Nov. 18, 2025 — Eos Energy Enterprises, Inc. (NASDAQ: EOSE) (“Eos” or the “Company”) today announced that it has commenced a registered direct offering of common stock (the “Offering”) to a limited number of purchasers. The Offering is being made pursuant to the Securities Act of 1933, as amended (the “Securities Act”). The Offering is subject to market and other conditions, and there can be no assurance as to whether or when the Offering may be completed, if at all, or as to the actual size or terms of the Offering.
Eos also announced today its intention to offer, in a separate, private offering to persons reasonably believed to be qualified institutional buyers, subject to market and other conditions, $500,000,000 aggregate principal amount of convertible senior notes due 2031 (the “notes”), plus up to an additional $75,000,000 aggregate principal amount of notes that the initial purchasers of the notes offering have the option to purchase (the “Concurrent Notes Offering”).
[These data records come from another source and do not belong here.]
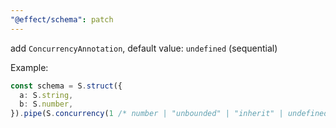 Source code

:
 ```yaml
---
"@effect/schema": patch
---
```


add `ConcurrencyAnnotation`, default value: `undefined` (sequential)

Example:

```ts
const schema = S.struct({
  a: S.string,
  b: S.number,
}).pipe(S.concurrency(1 /* number | "unbounded" | "inherit" | undefined */));
```
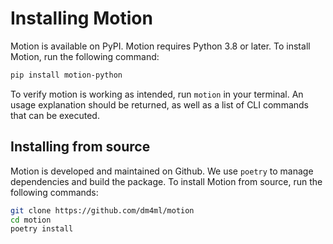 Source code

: # Installing Motion

Motion is available on PyPI. Motion requires Python 3.8 or later. To install Motion, run the following command:

```bash
pip install motion-python
```

To verify motion is working as intended, run `motion` in your terminal. An usage explanation should be returned, as well as a list of CLI commands that can be executed.


## Installing from source

Motion is developed and maintained on Github. We use `poetry` to manage dependencies and build the package. To install Motion from source, run the following commands:

```bash
git clone https://github.com/dm4ml/motion
cd motion
poetry install
```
Eos expects to use the net proceeds from the Offering, together with the net proceeds from the Concurrent Notes Offering, (i) to repurchase a portion of Eos’s outstanding 6.75% convertible senior notes due 2030 (the “Existing 2030 Convertible Notes”) as described below; and (ii) for general corporate purposes.
Concurrently with the pricing of the Offering, Eos expects to enter into one or more separate, privately negotiated transactions with a limited number of holders of the Existing 2030 Convertible Notes to repurchase a portion of the Existing 2030 Convertible Notes for cash (the “Repurchases”), in each case, subject to market and other conditions. The terms of each Repurchase will depend on a variety of factors, including the market price of Eos’s common stock and the trading price of the Existing 2030 Convertible Notes at the time of such Repurchase, and the Repurchase will be subject to closing conditions that may not be satisfied. No assurance can be given as to how many, if any, of the Existing 2030 Convertible Notes will be repurchased or the terms on which they will be repurchased. In addition, following the completion of the Offering, Eos may repurchase additional Existing 2030 Convertible Notes.
The completion of the Offering is conditioned upon the completion of the Concurrent Notes Offering. The completion of the Concurrent Notes Offering is not contingent on the completion of the Offering.